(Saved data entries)
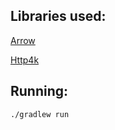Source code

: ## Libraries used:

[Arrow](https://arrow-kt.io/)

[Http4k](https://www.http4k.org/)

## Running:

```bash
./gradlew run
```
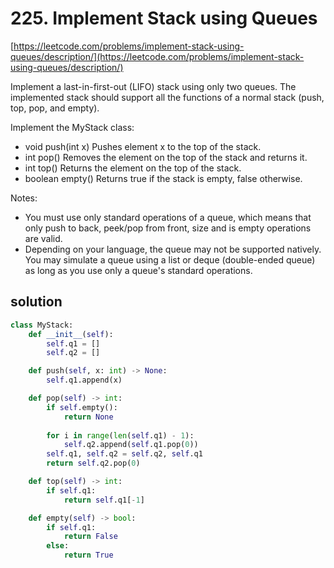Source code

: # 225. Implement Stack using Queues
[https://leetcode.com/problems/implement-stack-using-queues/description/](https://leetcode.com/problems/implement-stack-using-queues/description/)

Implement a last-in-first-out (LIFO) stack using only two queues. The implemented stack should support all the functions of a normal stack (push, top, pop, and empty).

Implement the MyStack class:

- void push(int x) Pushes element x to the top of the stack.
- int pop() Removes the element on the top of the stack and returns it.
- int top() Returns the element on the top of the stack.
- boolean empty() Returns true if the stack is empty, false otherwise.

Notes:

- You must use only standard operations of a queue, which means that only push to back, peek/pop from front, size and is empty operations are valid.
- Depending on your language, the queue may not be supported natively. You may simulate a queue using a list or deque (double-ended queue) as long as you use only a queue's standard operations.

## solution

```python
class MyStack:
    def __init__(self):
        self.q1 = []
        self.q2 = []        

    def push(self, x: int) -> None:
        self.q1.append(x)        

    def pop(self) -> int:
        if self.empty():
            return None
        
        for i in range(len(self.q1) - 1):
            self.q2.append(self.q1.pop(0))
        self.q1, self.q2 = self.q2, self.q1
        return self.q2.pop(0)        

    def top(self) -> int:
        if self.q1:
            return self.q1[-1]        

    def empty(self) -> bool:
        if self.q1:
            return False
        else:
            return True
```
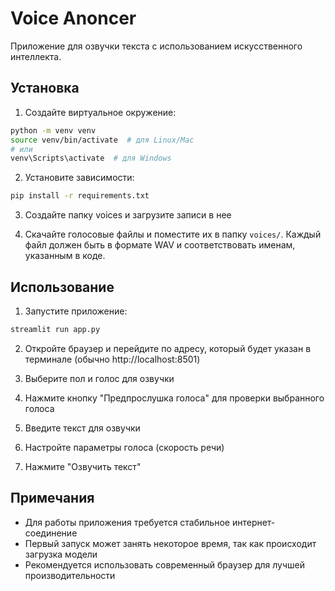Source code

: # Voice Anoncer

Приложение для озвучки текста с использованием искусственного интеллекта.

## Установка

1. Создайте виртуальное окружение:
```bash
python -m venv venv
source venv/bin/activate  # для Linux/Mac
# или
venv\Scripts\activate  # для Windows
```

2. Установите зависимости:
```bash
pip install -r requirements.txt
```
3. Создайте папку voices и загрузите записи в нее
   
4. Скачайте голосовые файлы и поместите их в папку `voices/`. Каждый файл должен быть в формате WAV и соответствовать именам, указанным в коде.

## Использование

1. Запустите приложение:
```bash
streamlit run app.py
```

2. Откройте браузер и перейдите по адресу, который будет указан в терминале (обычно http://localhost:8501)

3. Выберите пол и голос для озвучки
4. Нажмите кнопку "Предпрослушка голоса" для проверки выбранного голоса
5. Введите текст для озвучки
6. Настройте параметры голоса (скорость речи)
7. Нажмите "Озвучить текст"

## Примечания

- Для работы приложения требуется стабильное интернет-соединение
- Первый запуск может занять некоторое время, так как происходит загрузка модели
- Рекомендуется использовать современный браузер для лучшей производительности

==

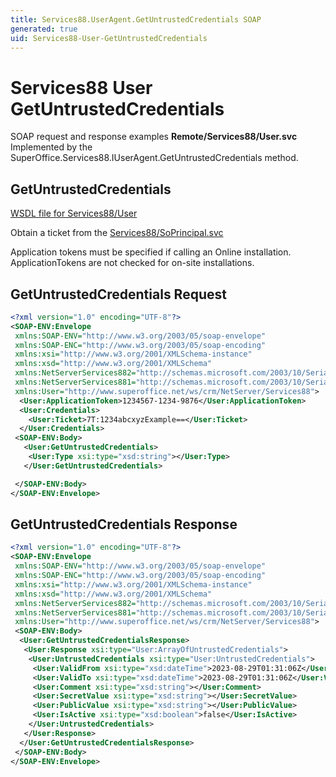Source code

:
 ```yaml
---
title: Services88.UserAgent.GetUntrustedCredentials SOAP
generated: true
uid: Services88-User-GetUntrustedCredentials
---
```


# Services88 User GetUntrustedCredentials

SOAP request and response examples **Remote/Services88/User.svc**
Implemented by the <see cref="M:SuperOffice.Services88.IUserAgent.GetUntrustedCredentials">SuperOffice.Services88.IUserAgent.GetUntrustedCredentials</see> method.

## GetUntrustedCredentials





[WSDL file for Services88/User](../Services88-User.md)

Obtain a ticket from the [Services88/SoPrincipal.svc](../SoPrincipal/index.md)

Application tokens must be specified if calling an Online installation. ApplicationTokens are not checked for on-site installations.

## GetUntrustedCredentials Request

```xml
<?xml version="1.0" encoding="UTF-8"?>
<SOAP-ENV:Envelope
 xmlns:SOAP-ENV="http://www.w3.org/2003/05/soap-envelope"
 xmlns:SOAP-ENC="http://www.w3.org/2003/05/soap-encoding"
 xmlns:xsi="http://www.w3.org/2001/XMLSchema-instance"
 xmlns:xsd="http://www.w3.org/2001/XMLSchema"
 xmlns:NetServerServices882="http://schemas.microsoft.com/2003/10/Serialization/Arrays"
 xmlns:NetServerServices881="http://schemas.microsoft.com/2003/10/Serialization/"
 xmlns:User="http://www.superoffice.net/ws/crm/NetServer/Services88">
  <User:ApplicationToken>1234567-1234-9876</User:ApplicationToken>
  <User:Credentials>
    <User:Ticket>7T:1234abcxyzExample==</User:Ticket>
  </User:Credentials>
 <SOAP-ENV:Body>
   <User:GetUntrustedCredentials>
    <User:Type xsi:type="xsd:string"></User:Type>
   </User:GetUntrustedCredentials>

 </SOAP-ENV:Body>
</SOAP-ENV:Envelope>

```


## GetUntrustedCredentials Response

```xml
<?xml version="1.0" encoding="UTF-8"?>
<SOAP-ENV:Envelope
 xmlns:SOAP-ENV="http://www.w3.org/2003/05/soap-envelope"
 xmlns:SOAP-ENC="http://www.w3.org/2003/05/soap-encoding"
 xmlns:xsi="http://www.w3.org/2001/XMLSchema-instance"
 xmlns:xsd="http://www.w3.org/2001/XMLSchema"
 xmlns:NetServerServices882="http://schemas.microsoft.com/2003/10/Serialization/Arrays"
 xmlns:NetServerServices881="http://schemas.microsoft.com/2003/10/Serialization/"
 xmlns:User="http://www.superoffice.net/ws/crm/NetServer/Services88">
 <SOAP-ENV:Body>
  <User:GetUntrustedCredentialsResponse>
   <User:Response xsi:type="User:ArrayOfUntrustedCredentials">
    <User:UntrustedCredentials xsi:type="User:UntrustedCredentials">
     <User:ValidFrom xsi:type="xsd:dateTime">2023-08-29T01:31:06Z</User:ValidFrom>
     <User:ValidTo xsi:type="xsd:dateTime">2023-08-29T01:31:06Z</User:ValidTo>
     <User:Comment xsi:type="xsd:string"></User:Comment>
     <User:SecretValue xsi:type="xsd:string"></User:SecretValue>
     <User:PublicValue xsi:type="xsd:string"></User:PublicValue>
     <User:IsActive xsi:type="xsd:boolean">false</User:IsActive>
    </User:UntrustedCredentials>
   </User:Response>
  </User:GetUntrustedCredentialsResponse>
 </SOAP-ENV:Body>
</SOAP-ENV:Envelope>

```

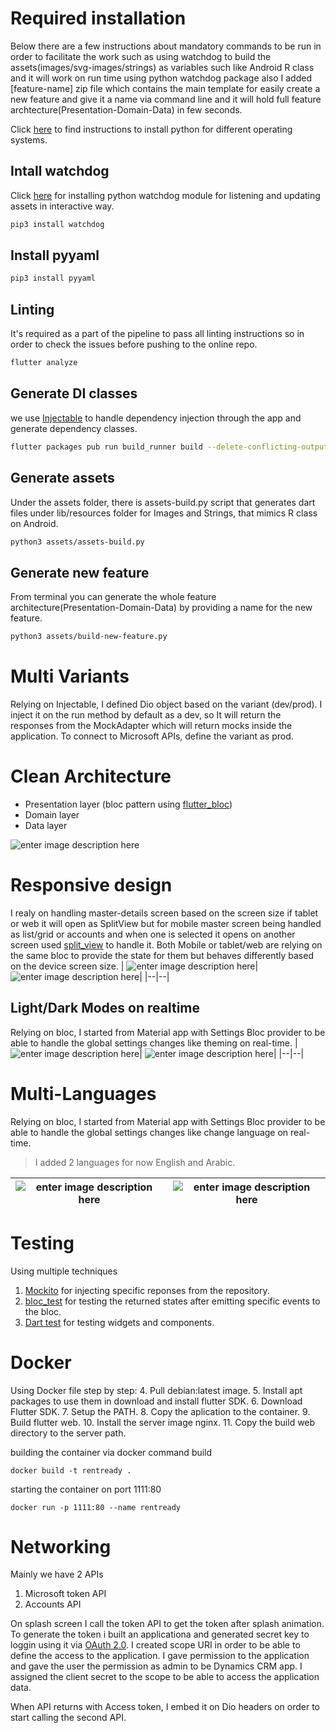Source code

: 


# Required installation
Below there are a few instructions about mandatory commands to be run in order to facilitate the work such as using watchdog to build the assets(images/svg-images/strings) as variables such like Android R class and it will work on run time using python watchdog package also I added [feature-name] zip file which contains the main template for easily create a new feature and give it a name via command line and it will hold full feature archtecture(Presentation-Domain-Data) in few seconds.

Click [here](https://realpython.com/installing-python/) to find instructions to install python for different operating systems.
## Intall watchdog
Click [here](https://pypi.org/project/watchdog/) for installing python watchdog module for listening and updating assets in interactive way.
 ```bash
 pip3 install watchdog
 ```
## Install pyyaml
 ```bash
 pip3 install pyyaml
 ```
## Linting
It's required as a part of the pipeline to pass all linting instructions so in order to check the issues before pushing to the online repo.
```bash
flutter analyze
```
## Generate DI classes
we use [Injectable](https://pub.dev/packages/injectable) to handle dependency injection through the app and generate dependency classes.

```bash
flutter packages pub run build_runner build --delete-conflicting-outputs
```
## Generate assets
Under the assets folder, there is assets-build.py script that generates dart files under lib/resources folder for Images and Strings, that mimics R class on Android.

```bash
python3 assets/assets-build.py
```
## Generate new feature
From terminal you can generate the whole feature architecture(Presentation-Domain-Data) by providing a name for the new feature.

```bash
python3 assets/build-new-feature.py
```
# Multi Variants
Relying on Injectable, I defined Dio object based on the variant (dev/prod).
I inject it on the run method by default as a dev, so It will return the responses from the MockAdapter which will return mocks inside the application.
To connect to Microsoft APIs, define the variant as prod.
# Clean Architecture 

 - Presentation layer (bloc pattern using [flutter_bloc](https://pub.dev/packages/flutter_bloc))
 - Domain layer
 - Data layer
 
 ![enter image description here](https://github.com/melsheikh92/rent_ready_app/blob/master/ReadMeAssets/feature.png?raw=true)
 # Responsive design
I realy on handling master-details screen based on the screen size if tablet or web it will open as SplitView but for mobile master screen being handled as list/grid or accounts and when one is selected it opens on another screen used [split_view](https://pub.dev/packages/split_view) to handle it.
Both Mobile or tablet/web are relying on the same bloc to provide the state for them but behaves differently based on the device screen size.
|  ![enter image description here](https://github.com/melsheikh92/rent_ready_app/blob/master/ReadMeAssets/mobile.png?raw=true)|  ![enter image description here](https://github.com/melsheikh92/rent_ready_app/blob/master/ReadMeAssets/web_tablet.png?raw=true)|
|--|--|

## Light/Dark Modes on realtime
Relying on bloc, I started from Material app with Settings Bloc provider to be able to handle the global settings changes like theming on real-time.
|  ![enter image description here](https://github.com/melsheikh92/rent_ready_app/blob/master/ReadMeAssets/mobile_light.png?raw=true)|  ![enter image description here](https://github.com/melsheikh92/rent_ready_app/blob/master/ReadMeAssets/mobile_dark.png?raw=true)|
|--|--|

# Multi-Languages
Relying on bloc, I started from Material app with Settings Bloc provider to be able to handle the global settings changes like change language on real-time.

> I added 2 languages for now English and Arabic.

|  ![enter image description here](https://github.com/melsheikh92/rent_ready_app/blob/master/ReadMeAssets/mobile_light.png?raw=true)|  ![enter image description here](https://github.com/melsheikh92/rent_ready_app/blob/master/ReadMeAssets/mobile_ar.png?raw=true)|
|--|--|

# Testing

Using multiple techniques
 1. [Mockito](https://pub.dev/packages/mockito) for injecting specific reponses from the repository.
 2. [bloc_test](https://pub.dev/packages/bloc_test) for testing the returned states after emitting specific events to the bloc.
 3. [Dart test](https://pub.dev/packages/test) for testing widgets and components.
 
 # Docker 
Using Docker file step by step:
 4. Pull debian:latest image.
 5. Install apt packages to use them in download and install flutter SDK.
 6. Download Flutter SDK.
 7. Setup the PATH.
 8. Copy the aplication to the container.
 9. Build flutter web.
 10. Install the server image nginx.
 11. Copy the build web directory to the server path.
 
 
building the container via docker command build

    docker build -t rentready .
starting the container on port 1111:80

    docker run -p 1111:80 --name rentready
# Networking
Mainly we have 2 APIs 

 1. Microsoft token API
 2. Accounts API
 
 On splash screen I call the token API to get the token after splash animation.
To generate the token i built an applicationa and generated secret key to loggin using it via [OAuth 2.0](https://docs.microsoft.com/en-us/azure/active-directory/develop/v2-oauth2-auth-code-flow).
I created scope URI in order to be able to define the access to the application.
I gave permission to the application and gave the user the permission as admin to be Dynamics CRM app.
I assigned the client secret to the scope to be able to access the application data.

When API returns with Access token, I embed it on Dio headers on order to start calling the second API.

## Exercise requirements
Work out, please, how many lines above contain "папку"; answer only with the number.

## Finished exercise
2